Extracted information Block Start
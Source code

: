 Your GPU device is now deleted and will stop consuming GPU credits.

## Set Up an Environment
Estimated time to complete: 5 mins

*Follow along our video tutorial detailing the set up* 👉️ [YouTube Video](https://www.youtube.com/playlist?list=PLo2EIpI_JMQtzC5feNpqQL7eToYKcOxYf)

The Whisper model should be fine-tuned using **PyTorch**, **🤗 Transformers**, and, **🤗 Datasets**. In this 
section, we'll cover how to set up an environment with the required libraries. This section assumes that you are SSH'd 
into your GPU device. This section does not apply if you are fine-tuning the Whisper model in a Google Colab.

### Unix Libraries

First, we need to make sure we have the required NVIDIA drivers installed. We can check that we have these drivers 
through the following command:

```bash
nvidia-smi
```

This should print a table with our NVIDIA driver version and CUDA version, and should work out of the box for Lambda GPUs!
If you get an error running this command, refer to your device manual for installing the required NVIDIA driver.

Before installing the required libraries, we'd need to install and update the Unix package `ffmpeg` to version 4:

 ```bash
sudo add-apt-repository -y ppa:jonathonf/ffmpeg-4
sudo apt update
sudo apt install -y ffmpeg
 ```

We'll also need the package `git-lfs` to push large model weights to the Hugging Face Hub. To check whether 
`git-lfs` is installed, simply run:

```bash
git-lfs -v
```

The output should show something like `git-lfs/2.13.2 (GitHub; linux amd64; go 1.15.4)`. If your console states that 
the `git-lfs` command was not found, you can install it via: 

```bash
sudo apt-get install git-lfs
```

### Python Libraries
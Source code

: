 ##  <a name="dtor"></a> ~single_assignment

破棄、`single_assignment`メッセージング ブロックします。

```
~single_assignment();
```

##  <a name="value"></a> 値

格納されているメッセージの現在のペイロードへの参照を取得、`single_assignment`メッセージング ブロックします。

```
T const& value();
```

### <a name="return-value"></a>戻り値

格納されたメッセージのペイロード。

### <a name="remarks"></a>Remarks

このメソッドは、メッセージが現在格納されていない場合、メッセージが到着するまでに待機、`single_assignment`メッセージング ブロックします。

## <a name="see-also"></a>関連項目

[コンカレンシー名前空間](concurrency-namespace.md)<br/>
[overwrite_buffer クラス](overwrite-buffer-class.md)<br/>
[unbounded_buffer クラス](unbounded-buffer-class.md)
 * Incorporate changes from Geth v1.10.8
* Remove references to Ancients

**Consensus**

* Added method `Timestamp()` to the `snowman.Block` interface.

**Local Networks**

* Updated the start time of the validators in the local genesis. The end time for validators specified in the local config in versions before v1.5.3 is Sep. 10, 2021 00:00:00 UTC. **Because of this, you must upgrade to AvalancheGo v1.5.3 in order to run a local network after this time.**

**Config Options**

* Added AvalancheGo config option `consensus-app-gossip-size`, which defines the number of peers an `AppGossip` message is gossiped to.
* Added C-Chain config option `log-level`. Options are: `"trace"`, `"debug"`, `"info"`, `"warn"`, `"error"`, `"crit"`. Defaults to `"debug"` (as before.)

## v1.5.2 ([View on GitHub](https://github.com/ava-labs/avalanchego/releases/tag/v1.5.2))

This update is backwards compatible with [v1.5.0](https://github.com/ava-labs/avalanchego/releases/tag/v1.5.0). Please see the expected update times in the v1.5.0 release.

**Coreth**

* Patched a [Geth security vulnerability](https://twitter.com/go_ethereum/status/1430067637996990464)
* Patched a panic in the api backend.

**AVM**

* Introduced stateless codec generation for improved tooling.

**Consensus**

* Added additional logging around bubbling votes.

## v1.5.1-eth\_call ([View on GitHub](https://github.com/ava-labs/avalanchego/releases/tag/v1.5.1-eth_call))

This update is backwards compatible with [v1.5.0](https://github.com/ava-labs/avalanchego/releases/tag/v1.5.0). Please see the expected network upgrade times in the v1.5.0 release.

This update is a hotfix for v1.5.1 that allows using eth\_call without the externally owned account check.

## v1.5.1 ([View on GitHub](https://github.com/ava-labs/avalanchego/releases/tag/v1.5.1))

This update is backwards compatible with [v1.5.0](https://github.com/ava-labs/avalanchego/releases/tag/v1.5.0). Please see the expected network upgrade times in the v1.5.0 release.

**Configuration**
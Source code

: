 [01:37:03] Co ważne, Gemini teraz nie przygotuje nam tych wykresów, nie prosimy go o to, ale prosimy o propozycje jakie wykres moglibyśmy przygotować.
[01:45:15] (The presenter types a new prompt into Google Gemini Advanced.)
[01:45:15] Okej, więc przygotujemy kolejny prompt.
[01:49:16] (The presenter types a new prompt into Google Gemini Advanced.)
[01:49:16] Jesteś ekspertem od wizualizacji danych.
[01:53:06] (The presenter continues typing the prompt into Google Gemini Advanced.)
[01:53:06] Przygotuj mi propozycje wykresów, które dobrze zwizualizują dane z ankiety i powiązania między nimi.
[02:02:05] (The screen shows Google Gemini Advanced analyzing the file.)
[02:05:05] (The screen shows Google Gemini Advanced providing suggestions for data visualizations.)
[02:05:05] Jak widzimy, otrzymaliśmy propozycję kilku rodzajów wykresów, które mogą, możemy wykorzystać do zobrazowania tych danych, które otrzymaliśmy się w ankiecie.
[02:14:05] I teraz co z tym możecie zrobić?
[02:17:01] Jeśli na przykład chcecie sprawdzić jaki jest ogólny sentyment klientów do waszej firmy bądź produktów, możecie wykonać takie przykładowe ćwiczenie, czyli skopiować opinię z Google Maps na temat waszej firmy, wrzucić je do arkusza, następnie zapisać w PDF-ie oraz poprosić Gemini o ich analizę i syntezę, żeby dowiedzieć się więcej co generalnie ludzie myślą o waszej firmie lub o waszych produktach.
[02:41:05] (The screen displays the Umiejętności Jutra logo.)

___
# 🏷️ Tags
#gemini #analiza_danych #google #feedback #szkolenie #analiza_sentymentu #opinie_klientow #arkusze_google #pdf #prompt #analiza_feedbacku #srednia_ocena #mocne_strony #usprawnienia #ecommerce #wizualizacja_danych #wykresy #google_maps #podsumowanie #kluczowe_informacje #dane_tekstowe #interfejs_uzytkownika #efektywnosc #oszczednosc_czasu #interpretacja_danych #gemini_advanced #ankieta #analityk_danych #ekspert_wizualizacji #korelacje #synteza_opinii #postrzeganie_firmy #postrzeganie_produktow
Extracted information Block End
Retype, exactly as written, everything from the first line of the data above through the line containing "Estimated time to complete: 5 mins". Nothing else should appear.

Source code

: Your GPU device is now deleted and will stop consuming GPU credits.

## Set Up an Environment
Estimated time to complete: 5 mins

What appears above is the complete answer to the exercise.